Your task is to work out how many lines in the data include the word "server". Reply with the number alone.

[[ SUPPLIED ENTRIES, beginning ]]

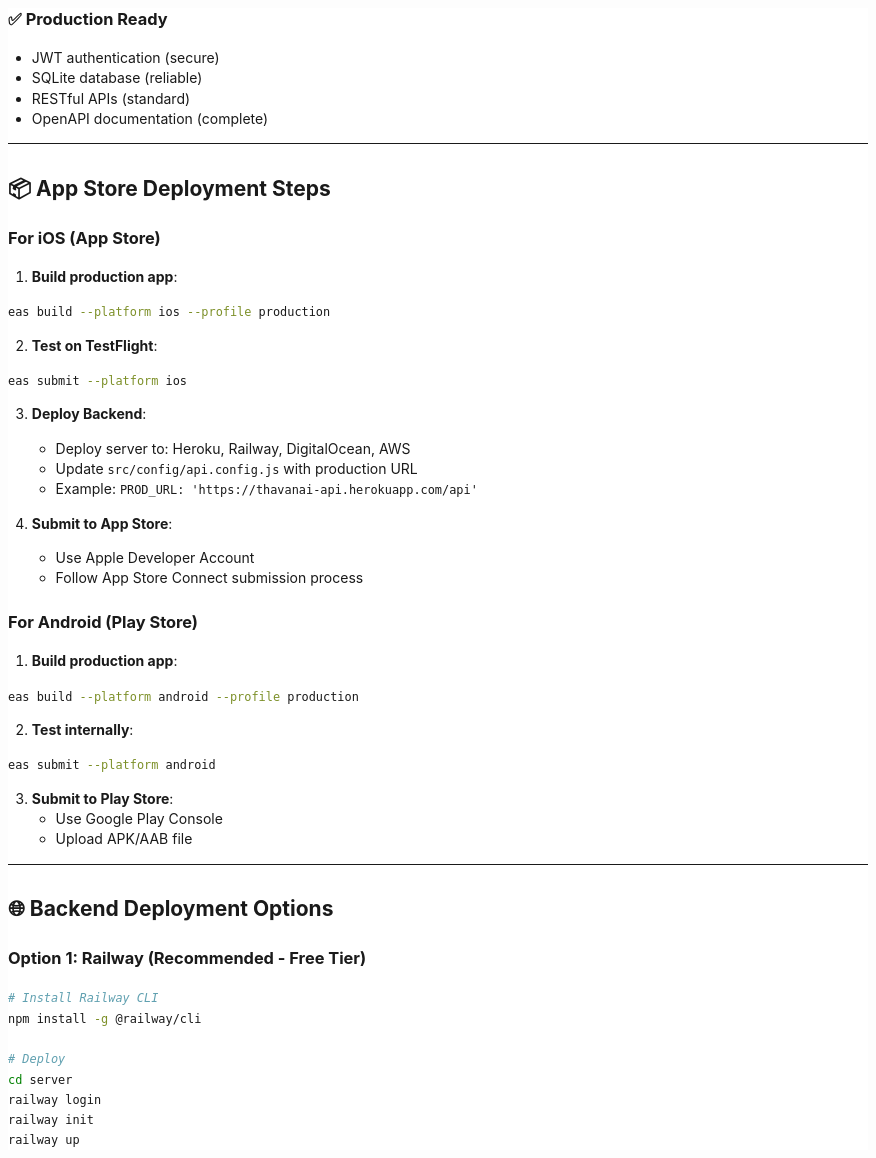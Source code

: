 ### ✅ Production Ready
- JWT authentication (secure)
- SQLite database (reliable)
- RESTful APIs (standard)
- OpenAPI documentation (complete)

---

## 📦 App Store Deployment Steps

### For iOS (App Store)

1. **Build production app**:
```bash
eas build --platform ios --profile production
```

2. **Test on TestFlight**:
```bash
eas submit --platform ios
```

3. **Deploy Backend**:
   - Deploy server to: Heroku, Railway, DigitalOcean, AWS
   - Update `src/config/api.config.js` with production URL
   - Example: `PROD_URL: 'https://thavanai-api.herokuapp.com/api'`

4. **Submit to App Store**:
   - Use Apple Developer Account
   - Follow App Store Connect submission process

### For Android (Play Store)

1. **Build production app**:
```bash
eas build --platform android --profile production
```

2. **Test internally**:
```bash
eas submit --platform android
```

3. **Submit to Play Store**:
   - Use Google Play Console
   - Upload APK/AAB file

---

## 🌐 Backend Deployment Options

### Option 1: Railway (Recommended - Free Tier)
```bash
# Install Railway CLI
npm install -g @railway/cli

# Deploy
cd server
railway login
railway init
railway up
```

[[ SUPPLIED ENTRIES, end ]]

= RESPONSE BOX =
2